Task brief – Below is a listing; repeat exactly the lines from the one containing "simulation and testing in the field." to the one containing "Now if we have", both included.

┌─ Records for this task

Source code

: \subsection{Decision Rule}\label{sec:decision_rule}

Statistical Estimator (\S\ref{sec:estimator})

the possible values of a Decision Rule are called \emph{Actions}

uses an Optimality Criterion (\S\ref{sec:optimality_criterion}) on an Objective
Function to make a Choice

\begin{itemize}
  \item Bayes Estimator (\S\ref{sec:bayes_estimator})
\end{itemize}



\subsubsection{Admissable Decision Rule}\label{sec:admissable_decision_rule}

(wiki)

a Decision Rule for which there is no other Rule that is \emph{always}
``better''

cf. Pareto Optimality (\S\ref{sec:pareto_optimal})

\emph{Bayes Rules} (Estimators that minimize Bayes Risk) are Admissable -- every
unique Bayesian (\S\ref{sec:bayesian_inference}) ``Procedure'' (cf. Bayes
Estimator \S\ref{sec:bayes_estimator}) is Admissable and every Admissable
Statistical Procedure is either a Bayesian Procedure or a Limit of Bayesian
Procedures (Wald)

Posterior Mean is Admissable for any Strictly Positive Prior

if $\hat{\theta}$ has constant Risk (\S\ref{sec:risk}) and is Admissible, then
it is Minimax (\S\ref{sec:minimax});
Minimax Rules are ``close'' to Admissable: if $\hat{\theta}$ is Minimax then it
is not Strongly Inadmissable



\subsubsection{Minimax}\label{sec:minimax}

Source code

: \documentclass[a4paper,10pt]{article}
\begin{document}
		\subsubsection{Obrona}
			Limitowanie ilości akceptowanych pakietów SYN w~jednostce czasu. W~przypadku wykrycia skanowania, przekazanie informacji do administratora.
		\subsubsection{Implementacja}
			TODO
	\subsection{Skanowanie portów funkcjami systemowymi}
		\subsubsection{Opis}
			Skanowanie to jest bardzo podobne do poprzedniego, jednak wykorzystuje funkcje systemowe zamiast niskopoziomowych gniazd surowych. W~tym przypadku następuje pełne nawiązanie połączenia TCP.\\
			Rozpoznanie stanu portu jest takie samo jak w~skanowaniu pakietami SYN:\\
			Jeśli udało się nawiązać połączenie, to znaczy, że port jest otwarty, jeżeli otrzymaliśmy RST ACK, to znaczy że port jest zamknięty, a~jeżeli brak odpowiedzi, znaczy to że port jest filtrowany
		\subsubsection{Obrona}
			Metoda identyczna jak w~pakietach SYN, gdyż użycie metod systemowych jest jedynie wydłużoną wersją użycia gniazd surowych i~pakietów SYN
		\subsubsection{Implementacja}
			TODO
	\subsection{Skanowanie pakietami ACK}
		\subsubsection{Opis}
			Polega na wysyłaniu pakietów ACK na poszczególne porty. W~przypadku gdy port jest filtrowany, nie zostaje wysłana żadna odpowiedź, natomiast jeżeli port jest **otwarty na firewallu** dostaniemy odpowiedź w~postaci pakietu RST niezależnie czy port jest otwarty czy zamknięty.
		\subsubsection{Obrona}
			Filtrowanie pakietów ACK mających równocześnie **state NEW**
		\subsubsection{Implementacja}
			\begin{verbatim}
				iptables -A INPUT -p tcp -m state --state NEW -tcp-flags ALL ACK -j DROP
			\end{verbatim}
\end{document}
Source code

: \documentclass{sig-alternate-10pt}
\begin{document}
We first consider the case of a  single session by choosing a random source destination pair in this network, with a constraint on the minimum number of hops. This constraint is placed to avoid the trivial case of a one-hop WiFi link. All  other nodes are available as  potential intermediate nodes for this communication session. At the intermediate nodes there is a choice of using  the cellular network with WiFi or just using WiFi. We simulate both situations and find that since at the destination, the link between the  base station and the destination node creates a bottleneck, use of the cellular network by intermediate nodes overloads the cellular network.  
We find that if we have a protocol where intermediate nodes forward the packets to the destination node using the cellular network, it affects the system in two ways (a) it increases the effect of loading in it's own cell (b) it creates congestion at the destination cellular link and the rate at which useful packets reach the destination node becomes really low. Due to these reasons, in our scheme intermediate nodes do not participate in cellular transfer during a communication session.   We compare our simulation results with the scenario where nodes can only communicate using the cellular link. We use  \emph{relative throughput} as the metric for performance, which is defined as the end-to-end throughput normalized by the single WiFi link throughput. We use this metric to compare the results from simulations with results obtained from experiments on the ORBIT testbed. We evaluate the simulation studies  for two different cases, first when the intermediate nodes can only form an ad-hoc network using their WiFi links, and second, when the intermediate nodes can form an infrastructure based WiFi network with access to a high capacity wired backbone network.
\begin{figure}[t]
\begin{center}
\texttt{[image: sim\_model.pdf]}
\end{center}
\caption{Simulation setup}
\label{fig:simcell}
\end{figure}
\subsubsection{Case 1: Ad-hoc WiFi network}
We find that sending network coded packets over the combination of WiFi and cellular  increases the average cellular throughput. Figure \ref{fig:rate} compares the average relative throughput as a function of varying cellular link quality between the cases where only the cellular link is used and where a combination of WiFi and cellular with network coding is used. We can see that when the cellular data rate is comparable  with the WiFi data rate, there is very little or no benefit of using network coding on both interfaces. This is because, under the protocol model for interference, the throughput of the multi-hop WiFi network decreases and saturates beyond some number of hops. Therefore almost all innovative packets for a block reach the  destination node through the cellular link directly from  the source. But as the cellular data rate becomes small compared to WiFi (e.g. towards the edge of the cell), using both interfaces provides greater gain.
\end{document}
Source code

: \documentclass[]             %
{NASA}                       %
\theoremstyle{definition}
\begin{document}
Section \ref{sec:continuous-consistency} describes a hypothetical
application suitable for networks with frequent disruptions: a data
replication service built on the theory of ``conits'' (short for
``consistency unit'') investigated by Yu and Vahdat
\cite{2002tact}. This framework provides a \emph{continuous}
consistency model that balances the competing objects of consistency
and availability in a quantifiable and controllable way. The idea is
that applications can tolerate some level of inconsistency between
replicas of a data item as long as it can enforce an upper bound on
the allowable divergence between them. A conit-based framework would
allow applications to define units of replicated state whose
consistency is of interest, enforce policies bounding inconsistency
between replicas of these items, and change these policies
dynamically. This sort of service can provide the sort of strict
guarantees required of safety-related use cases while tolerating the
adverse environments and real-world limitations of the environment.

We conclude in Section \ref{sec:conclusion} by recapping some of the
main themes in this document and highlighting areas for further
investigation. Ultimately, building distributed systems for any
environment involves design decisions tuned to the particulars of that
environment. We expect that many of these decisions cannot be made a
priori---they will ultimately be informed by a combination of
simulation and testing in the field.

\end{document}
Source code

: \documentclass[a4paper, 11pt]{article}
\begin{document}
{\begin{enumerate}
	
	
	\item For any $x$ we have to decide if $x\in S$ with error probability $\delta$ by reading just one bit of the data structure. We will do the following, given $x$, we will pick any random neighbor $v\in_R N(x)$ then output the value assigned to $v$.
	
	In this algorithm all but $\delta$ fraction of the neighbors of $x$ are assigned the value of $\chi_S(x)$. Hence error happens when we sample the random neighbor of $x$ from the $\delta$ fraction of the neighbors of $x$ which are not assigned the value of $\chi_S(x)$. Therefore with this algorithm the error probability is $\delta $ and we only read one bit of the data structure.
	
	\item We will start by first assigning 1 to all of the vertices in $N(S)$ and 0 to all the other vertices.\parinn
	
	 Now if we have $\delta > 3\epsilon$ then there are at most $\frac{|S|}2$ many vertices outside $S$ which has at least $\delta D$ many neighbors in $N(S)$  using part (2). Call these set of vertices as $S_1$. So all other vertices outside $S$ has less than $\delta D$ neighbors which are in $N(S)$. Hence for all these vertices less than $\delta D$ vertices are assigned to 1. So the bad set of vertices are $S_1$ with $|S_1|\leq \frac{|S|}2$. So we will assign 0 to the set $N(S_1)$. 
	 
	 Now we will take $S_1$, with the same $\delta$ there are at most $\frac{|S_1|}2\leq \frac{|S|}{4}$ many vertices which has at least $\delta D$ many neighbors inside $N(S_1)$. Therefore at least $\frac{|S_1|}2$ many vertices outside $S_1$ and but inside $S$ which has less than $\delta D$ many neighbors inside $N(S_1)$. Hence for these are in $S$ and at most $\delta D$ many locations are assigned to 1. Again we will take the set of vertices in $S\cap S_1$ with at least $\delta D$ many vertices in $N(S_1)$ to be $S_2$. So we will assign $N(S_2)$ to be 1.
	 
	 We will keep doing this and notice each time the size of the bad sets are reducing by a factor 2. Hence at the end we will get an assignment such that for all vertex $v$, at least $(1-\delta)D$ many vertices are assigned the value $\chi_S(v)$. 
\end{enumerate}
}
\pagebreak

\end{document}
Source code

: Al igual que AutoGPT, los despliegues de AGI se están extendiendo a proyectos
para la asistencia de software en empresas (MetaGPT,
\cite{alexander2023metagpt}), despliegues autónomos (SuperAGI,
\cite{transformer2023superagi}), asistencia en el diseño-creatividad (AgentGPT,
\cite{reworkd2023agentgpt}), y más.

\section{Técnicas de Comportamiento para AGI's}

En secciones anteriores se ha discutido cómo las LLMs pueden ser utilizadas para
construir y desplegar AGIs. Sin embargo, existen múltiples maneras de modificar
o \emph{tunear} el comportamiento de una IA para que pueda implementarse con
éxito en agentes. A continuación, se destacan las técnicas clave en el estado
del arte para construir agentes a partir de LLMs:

└─

Response box –
simulation and testing in the field.

\end{document}
Source code

: \documentclass[a4paper, 11pt]{article}
\begin{document}
{\begin{enumerate}
	
	
	\item For any $x$ we have to decide if $x\in S$ with error probability $\delta$ by reading just one bit of the data structure. We will do the following, given $x$, we will pick any random neighbor $v\in_R N(x)$ then output the value assigned to $v$.
	
	In this algorithm all but $\delta$ fraction of the neighbors of $x$ are assigned the value of $\chi_S(x)$. Hence error happens when we sample the random neighbor of $x$ from the $\delta$ fraction of the neighbors of $x$ which are not assigned the value of $\chi_S(x)$. Therefore with this algorithm the error probability is $\delta $ and we only read one bit of the data structure.
	
	\item We will start by first assigning 1 to all of the vertices in $N(S)$ and 0 to all the other vertices.\parinn
	
	 Now if we have $\delta > 3\epsilon$ then there are at most $\frac{|S|}2$ many vertices outside $S$ which has at least $\delta D$ many neighbors in $N(S)$  using part (2). Call these set of vertices as $S_1$. So all other vertices outside $S$ has less than $\delta D$ neighbors which are in $N(S)$. Hence for all these vertices less than $\delta D$ vertices are assigned to 1. So the bad set of vertices are $S_1$ with $|S_1|\leq \frac{|S|}2$. So we will assign 0 to the set $N(S_1)$. 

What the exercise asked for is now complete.